Intel buys Mobileye to boost self-driving auto efforts

Intel announced it has acquired Mobileye, a major supplier of computer vision and machine-learning systems for the automotive industry, for $15.3 billion.

Mobileye is a company that develops vision-based advanced driver assistance systems and driverless technology.

Intel's deal to purchase Mobileye came with a $15.3 billion price tag, a hefty sum that valued Mobileye at $63.54 per share.

The $63.54-per-share cash deal marks the largest purchase of a company exclusively focused on the self-driving sector and could significantly alter the competitive landscape among key technology and systems suppliers, including chipmakers Nvidia Corp (NVDA.O) and Qualcomm Inc (QCOM.O) and systems integrator Delphi Automotive PLC (DLPH.N). The acquisition will position Intel as a leading technology provider in the autonomous vehicle market.

Shares of Mobileye rocketed more than 30 percent in premarket trading following the announcement.

"Intel's purchase of Mobileye is a fascinating cascading effect: A middle-aged company (Intel is 50 years old) purchasing the talents and capabilities of a teenage company (Mobileye is 18 years old) to help modernized mature companies (100-plus-year-old GM, Daimler, etc.)".

Almost all the major global automakers are involved in testing autonomous or semi-autonomous vehicles, with some expecting full autonomy within a few years.

"Many of you have asked why we think autonomous cars and vehicles are so important to Intel's future".

Intel and Mobileye have been working since about a year ago, as they have worked together in programs related to autonomous driving.

That likely will be an attractive proposition in an overall market that Intel estimates will be worth as much as $70 billion by 2030.

Ziv Aviram told Prime Minister Benjamin Netanyahu, who had called to congratulate him, that Mobileye would establish a world development center in Israel and would take responsibility internationally, on behalf of Intel, for the creation of a driverless auto, a statement from the Prime Minister's Office said.

In a separate letter, Mobileye senior management told employees that once the acquisition is complete, Intel's Automated Driving Group (ADG) will be integrated into Mobileye.

How the partnership between Intel and Mobileye takes shape will be evidenced in the near future with the former already joining hands with BMW's iNext self-driving project, which is expected to launch in 2021.
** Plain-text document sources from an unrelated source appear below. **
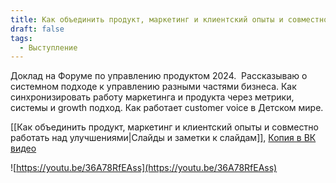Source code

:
 ```yaml
---
title: Как объединить продукт, маркетинг и клиентский опыты и совместно работать над улучшениями (Видео)
draft: false
tags:
  - Выступление
---
```

Доклад на Форуме по управлению продуктом 2024.  Рассказываю о системном подходе к управлению разными частями бизнеса. Как синхронизировать работу маркетинга и продукта через метрики, системы и growth подход. Как работает customer voice в Детском мире.

[[Как объединить продукт, маркетинг и клиентский опыты и совместно работать над улучшениями|Слайды и заметки к слайдам]], [Копия в ВК видео](https://vk.ru/video7492795_456239087)

![https://youtu.be/36A78RfEAss](https://youtu.be/36A78RfEAss)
Intel will spend just over $15bn to buy the Israeli company.

Intel has a history of buying up companies to plug holes in its business: From 1997 to 2002, Intel went on a rampage, buying up around 40 companies both during and after the dot-com bubble.

Morgan Stanley analyst Adam Jonas in NY told clients on Tuesday that the premium paid for Mobileye was justified given its strategic position, its dominant position in the critical data space, and its seat at the table which will accelerate Intel's mobility ambitions. "That said, I don't think Intel can start making a vehicle".